After a long descent down the auditorium stairs to the stage, a nervous Olsen told the audience she is not very good at walking in heels and terrified of speaking in public, and read off written remarks. Olsen cited Diane Keaton’s Annie Hall as an inspiration to an aspiring 15-year old, and now that she has been successful she hopes to continue in her footsteps.

“[Keaton could] be so honest that humor and fear and joy and vulnerability and intelligence and naivete could coexist. Today my goal is to play and create those kinds of women, women that actresses like Diane Keaton have inspired me to play. Women that do not conform to a type or a box, complex women,” she said. “I really love my job a lot, and I can only hope I get to continue to be a part of this world for many, many more years.”

Ryan Gosling, Paul Dano and Jessica Chastain have previously been honored with the award.

Sitting down with The Hollywood Reporter earlier in the day, Olsen cited fellow Avenger Scarlett Johansson’s career as a model, for her ability to effortlessly switch between big blockbusters and intimate indie films. Part of Olsen’s strategy is to avoid paparazzi — even if that means forgoing trips to the farmers’ markets in L.A. since they have become an unexpected target — to staying off social media.

“It’s a weird thing for my ego. It’s a very uncomfortable feeling to me. I guess some people like to be in control of it, but they way I control it is to completely distance myself from it,” she said, similar to her peers Rooney Mara and Jennifer Lawrence.

She also cited The Lobster as her big regret so far in her short career. “It was a conflict with Avengers and that was a really huge heartbreak because I was already under contract,” she said.

As for The Avengers, she recently wrapped the latest installment in the superhero series, and is eager to work on a small film again.

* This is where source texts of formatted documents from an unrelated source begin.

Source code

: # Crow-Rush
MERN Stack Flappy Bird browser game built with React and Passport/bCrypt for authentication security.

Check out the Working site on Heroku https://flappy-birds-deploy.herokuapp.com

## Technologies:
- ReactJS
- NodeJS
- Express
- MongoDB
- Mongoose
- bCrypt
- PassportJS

Between the two, she’s filmed the Hank Williams biopic I Saw the Light with director Marc Abraham and co-star Tom Hiddleston. Her approach to the character was as one of the unconventional, complex women she has been inspired to play, even though Audrey Mae Williams is not remembered fondly by her contemporaries.

“Not many people say good things about her, so it was my goal to basically be her lawyer and defend her and [show that] she had a tough situation. I had a lot of fun just giving her so much compassion. I think that comes across and you don’t come across as hating her,” she said.

“I have realized that characters I prefer to watch and prefer to play are maybe not the greatest of people, but you still somehow as an audience member want them to succeed and you want good for them. You don’t have to want to be their friend, but you just hope that things work out for them."

As for the challenges that face aging actresses in Hollywood? She hasn’t had to face them in her short career, she says, and that her youthful looks have actually worked against her when, as a 26-year old, she’s paired with a “mid-30s leading man” and has caused her to be passed over for parts. “This is going to sound so weird,” she said. “But I can’t wait to look older because I’ve kind of looked the same for 10 years and that’s not a good thing. That’s OK because maybe it will work out later. I do feel like the roles that I find to be most interesting are women that are in their 30s and 40s.”